Deux époques, deux amours, un seul lieu. 9 novembre 2024, marais et terres d’eau de la Nièvre. Joss leur plus proche voisin a disparu. Mais c’est bien plus pour le plaisir de marcher main dans la main que Léa et Franck participent à sa recherche. Ils l’ont rencontré peu avant ainsi que sa compagne Kelly, quand ils s’étaient installés dans le coin. Dans le moulin de la Garenne. Il aurait été difficile de les louper, car Joss et Kelly résidaient dans une dépendance d’un domaine de 250 hectares implanté autour d’un château. Avec des bois, des marais, des étangs, une petite chapelle en excellent état au contraire de la bâtisse principale. Pour autant, le courant n’était pas passé entre les néoruraux et leurs voisins dont Léa s’était dit qu’il était trop rustaud et elle trop à l’aise dans son corps avec sa robe déboutonnée. Mai 1824. Joséphine est alitée dans son château pour cause de fièvres des marais. Pendant trois jours les cheminées vont crépiter dans sa chambre et le grand salon en bas. Plus que le Covid, ce sont Iris et Lucas qui ont poussé Léa et Franck à quitter Paris. Avec la conviction que vivre au plus près de la nature les rapprocherait tous les quatre, même si les activités des enfants et les deux jours obligatoires au bureau de Léa s’annonçaient périlleux. Sans parler des courses qui demanderaient quarante minutes rien que pour l’aller et le retour. 1824, Rodolphe revient au domaine. Il l’avait quitté contre sa volonté car il lui était impossible d’éviter la conscription. Blessé il fut exfiltré de l’artillerie, devint aide-chirurgien sur les champs de bataille, puis revint quérir son certificat d’officier de santé à Nevers. Il se jura d’amener dans les campagnes environnantes tout ce que la science permettait pour apaiser et réparer. Mais pour soigner encore aurait-il fallu que les habitants se reconnaissent malades des vapeurs méphitiques des marais.

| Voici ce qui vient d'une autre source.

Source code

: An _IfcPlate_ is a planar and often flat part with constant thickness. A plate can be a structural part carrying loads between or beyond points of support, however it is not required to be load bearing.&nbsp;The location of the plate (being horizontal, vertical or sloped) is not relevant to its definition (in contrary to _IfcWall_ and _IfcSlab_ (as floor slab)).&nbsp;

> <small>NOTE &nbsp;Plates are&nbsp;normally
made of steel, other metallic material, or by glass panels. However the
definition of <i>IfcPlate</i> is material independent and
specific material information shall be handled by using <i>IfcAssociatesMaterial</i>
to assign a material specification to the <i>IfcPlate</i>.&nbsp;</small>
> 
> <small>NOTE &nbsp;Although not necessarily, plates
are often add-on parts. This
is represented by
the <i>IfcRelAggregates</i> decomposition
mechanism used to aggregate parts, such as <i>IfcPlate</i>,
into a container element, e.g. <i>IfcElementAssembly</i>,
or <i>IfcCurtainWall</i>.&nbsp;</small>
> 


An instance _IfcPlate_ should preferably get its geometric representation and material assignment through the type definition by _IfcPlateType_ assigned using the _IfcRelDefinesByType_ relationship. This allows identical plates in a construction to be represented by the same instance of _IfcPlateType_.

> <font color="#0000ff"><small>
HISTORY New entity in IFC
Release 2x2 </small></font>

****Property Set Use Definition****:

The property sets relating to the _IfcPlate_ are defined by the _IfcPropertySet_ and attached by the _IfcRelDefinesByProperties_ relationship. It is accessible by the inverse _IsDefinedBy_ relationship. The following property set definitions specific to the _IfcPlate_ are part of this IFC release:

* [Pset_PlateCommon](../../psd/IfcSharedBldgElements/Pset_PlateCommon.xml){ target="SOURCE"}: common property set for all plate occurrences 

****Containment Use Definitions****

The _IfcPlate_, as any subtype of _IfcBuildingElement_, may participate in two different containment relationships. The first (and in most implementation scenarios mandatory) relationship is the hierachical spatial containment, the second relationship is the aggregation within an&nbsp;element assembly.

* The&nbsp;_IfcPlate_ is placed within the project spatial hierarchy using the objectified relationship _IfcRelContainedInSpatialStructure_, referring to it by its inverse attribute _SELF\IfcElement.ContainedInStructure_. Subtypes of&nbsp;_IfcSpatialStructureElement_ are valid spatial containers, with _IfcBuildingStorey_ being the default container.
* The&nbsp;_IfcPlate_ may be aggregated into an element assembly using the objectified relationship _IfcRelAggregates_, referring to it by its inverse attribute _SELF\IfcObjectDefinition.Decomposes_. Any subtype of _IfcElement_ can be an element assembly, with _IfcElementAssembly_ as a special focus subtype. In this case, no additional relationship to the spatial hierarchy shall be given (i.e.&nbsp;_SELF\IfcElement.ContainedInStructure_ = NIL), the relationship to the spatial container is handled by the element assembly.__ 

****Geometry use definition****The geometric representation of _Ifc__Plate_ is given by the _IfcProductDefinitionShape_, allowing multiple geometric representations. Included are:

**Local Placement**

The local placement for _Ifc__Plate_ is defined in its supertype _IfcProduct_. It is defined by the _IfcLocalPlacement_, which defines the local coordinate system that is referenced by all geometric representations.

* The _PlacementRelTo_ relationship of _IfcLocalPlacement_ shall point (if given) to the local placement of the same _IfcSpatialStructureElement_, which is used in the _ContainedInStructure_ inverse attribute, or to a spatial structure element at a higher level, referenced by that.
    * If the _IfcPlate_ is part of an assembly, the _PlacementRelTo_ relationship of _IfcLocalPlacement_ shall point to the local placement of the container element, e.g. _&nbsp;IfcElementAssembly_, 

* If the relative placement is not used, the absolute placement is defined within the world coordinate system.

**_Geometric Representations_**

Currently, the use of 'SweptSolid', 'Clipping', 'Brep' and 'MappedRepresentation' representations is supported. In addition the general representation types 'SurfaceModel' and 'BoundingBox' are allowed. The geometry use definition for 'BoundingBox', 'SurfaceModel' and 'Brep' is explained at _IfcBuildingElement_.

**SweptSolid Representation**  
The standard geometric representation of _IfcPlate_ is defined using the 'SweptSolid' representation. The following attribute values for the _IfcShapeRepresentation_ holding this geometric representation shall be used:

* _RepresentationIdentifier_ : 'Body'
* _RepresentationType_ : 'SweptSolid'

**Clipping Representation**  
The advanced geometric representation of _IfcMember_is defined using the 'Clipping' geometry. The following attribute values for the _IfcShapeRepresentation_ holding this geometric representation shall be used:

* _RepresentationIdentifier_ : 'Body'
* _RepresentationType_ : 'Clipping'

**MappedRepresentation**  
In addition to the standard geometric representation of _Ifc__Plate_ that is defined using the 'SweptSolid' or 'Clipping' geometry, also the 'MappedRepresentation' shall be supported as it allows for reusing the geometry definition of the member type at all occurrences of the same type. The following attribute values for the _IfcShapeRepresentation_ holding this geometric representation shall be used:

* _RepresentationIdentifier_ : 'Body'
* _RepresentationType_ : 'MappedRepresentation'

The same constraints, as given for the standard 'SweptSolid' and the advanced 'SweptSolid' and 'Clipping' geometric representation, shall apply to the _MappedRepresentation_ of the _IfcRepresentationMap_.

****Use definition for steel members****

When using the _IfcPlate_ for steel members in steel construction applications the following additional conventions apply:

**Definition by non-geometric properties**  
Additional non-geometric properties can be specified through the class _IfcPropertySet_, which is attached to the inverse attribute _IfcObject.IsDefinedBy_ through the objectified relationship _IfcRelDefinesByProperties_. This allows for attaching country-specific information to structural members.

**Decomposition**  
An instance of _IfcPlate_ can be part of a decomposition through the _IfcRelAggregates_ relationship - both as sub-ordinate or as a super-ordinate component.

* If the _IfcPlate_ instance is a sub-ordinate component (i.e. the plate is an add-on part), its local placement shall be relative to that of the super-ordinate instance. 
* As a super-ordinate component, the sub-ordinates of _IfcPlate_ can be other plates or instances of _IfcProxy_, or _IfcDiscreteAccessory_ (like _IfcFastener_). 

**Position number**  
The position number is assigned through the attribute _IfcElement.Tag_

Ce qui ne risquait pas d’arriver tant ils étaient persuadés que la nature ne rendait pas malade. Au contraire elle soignait. Rodolphe trouva heureusement refuge à Donzy où la veuve du dernier médecin lui apporta son soutien.
Les zones humides sont toujours là
Trois ans depuis le dernier roman de Serge Joncour. On le retrouve, non pas à l’identique, mais fidèle à ce qu’il est depuis longtemps : un écrivain de la nature, qui aime ses personnages, qui nous fait du bien. Dans Une histoire d’amours, avec un « s » parce qu’il y en a deux, Serge Joncour a troqué le Lot de ses derniers romans contre la Nièvre où il a grandi. Un département qu’il avait déjà utilisé pour L’écrivain national. Il nous délivre en alternance deux récits qui se ressemblent bien que se déroulant à un siècle d’intervalle. D’un côté l’amour entre la fille d’un baron et un presque médecin fils de métayer. De l’autre un couple adultérin formé un peu par hasard. Ces deux histoires se déroulent au même endroit, dans un cadre qui n’a guère changé avec le temps. Les zones humides sont toujours là, elles ont juste changé de statut. Elles étaient délétères et nourricières car on y pêchait la carpe et les sangsues au XIXe siècle. Elles ne délivrent plus aujourd’hui la malaria suite à leur assèchement pour laisser la place à de nouvelles cultures : la betterave sucrière, le maïs et le colza. Mais on y braconne toujours la carpe pour améliorer l’ordinaire. La Nièvre demeure toutefois une terre à part comme elle l’a toujours été. La modernité et la science ont eu bien du mal à s’y imposer. Le département est aujourd’hui presque oublié par le train et la richesse. Les agents immobiliers déplorent que rien ne s’y vende, ce qui permet au moins à quelques urbains de s’y installer à moindre coût. Parce qu’une centenaire lui raconte ce qu’elle a connu dans ce territoire, Franck est le trait d’union entre les deux époques. Il se déplace à vélo entre les étangs alors que son prédécesseur disposait d’une jument. Mais l’amour est éternel et c’est très bien ainsi.